LAS CRUCES – The bull flew.
Local attorney Samuel Kane recently acquired his commercial pilot license and plans to use it on missionary trips to Central and South America, where he says his “heart is.”
Kane, a personal injury attorney whose office mascot is a big gold bull, passed his final commercial pilot exam on Sunday, January 24th after completing two years of training. He explained that the process is sequential, starting with acquiring a private pilot license. The exams include a written part, an oral part and a practical exam with a flight examiner.
Kane said he had long been fascinated by aviation when he was afraid of flying as a child. He said that with every small bump he was convinced the plane was going to crash. But his fear has now turned into calm.
“Another aspect was that you can put your fear into perspective,” he said. “And if you can overcome that in one area, it will help other areas too.”
He said he’d trained over and over for the past two years. The pandemic left him more time to focus on aviation while his law firm was closed. All of his training was conducted at Las Cruces International Airport. The four runways and the pleasant weather make Las Cruces an ideal place to train.
The lawyer has his own twin-engine airplane – a 1977 Beechcraft Baron – and tries to fly about once a month. He said he especially enjoyed flying with other people.

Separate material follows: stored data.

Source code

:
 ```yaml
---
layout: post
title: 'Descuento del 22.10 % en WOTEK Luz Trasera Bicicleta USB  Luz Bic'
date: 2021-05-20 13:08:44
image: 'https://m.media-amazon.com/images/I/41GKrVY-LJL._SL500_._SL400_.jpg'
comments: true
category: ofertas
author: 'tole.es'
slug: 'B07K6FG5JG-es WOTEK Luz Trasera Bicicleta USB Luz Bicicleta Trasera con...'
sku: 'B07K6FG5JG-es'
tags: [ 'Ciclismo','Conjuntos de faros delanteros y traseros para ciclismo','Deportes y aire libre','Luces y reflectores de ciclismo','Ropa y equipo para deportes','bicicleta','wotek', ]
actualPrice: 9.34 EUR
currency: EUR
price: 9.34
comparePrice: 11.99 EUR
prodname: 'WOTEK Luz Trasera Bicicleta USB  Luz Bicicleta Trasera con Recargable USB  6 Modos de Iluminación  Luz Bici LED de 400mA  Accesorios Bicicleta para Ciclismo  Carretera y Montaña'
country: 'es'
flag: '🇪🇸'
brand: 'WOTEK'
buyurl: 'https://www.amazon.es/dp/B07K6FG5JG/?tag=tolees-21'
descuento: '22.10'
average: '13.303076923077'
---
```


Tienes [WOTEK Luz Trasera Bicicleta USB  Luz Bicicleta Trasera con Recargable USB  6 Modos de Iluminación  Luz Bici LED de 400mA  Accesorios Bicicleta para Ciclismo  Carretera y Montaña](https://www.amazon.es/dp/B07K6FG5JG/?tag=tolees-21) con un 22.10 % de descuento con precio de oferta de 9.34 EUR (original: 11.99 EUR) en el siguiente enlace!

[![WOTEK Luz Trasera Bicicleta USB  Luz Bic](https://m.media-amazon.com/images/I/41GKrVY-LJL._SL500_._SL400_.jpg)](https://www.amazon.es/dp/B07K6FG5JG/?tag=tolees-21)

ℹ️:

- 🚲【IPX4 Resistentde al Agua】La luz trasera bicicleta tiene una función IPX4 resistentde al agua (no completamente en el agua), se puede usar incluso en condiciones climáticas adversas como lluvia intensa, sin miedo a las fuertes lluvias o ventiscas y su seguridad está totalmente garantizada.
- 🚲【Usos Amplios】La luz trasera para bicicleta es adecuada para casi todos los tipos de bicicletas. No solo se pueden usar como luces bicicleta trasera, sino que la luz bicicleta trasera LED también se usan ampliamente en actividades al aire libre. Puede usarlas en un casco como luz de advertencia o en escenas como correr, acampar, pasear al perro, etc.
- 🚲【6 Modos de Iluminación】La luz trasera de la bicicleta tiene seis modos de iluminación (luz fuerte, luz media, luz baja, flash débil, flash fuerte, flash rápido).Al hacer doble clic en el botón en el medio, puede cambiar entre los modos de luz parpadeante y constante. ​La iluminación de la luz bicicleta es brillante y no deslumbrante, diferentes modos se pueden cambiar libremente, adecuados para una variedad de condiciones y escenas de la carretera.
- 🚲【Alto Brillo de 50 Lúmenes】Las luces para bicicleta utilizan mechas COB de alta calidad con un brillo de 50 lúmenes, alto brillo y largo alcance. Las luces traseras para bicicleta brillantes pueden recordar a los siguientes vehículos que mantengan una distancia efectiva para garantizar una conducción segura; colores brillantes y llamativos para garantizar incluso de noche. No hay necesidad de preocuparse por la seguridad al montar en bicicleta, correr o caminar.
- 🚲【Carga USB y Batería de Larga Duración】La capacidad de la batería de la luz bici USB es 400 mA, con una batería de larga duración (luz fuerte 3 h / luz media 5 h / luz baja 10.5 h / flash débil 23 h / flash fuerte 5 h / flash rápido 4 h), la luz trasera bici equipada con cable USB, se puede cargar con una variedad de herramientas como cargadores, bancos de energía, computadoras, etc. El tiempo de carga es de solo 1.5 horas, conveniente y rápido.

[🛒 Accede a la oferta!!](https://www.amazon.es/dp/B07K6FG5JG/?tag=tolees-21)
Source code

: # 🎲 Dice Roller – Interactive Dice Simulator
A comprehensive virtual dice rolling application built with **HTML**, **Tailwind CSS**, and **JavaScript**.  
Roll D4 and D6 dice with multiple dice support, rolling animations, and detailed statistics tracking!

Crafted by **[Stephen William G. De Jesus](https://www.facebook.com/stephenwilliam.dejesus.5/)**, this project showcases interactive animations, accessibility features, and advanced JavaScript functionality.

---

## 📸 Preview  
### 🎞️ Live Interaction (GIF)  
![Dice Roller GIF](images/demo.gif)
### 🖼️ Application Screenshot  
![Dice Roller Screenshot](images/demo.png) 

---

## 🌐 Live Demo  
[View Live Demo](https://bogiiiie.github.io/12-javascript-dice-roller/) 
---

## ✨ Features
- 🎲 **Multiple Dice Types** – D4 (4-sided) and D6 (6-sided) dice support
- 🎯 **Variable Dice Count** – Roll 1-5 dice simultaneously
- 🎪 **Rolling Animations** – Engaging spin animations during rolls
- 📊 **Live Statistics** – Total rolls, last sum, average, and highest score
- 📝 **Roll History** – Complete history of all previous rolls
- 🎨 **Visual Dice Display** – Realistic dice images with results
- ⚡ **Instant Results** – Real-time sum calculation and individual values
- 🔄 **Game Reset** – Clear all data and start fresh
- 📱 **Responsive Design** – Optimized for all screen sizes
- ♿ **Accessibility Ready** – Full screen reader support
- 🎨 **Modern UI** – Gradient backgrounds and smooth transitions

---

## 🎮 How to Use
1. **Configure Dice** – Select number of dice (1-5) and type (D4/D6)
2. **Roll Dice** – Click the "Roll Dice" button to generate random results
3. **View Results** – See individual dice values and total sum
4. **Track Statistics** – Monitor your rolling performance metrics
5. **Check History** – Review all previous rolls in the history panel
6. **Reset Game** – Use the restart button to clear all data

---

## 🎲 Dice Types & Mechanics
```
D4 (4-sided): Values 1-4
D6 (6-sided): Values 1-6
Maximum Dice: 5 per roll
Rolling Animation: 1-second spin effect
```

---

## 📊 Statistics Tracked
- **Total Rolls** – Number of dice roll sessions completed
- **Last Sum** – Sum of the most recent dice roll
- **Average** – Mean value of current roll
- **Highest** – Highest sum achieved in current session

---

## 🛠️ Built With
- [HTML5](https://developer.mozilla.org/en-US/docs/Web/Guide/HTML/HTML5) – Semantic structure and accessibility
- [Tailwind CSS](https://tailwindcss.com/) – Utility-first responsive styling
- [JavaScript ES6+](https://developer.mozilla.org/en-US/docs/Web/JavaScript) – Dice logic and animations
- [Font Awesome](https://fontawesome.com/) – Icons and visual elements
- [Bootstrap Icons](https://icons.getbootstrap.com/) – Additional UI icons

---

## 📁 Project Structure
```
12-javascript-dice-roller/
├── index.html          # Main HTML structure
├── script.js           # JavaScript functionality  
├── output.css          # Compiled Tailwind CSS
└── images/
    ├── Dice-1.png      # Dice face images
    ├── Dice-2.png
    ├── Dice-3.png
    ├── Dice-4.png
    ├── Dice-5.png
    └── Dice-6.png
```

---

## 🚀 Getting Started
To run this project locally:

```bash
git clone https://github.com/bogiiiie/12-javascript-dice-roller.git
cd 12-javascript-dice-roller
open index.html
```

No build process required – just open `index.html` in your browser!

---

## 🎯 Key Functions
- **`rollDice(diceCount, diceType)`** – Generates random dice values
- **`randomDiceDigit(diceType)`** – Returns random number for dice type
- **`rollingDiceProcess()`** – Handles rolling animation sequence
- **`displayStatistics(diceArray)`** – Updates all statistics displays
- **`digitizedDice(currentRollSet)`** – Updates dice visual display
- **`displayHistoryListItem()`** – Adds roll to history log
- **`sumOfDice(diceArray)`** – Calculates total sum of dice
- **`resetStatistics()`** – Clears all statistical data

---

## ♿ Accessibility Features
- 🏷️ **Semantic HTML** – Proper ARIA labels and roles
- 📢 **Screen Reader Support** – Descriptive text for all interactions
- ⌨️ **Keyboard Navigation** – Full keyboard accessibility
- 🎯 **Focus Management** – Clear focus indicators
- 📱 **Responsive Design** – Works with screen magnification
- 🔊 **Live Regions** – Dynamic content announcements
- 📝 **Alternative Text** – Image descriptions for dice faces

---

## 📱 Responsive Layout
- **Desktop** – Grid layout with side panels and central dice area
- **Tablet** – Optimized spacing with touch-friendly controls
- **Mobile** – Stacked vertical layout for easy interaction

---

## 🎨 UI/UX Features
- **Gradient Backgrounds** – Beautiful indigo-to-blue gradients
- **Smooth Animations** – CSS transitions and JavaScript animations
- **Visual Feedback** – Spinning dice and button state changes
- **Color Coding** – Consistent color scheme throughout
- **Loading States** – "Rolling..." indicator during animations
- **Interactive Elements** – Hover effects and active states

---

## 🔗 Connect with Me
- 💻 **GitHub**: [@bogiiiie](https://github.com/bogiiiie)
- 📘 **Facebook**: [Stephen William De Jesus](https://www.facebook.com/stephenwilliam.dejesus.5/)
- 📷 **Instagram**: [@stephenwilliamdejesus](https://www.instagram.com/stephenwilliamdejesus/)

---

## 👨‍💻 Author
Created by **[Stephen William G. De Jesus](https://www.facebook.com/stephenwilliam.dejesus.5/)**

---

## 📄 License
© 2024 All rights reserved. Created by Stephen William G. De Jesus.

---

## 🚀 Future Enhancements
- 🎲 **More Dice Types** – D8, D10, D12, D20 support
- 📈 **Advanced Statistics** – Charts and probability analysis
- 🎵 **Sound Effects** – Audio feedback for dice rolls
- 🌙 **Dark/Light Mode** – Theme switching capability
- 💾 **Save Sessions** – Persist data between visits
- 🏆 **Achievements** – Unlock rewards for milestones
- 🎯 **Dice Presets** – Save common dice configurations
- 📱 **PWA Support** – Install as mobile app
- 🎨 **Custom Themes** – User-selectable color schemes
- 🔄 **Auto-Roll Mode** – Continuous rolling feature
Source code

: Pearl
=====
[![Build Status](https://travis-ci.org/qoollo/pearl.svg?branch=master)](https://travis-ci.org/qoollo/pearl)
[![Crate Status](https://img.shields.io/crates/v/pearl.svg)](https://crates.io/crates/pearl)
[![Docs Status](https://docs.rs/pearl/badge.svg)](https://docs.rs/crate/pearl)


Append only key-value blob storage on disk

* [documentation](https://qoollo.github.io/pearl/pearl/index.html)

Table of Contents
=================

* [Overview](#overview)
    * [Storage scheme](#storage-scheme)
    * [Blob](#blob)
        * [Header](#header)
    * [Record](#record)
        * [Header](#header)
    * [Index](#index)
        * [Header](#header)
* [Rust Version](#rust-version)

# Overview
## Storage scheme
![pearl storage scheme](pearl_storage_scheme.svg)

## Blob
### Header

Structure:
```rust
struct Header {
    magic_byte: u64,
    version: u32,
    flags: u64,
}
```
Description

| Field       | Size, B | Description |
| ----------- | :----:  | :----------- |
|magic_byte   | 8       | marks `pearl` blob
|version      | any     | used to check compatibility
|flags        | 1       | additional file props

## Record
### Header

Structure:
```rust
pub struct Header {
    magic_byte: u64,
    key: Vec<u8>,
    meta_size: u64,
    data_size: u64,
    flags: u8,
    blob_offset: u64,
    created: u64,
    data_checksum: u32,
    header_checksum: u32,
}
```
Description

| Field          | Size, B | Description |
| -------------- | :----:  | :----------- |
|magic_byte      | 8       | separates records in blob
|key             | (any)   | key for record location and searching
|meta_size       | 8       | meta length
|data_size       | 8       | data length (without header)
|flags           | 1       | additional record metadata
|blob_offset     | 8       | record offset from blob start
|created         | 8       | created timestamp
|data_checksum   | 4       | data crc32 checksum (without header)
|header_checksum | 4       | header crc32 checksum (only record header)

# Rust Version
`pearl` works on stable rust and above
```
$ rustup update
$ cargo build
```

Kane said his parents were missionaries in Arizona and that he has done missionary trips to Central and South American countries in the past. He explained that areas in Nicaragua, Honduras, Belize and other countries can be difficult to travel to, but the escape makes it easier for nonprofits to provide food, books, and other goods to people in need.
A trip to Mexico, Belize, Honduras and Costa Rica is planned for Kane in June to complete the route. He added that he would also like to start his own nonprofit organization to help people in these poorer countries.
“I think if you give something back you can really balance it out and your life will be worth it. It feels like you have a purpose, ”Kane said. “When you see how the other half of the other world lives, you appreciate what you have.”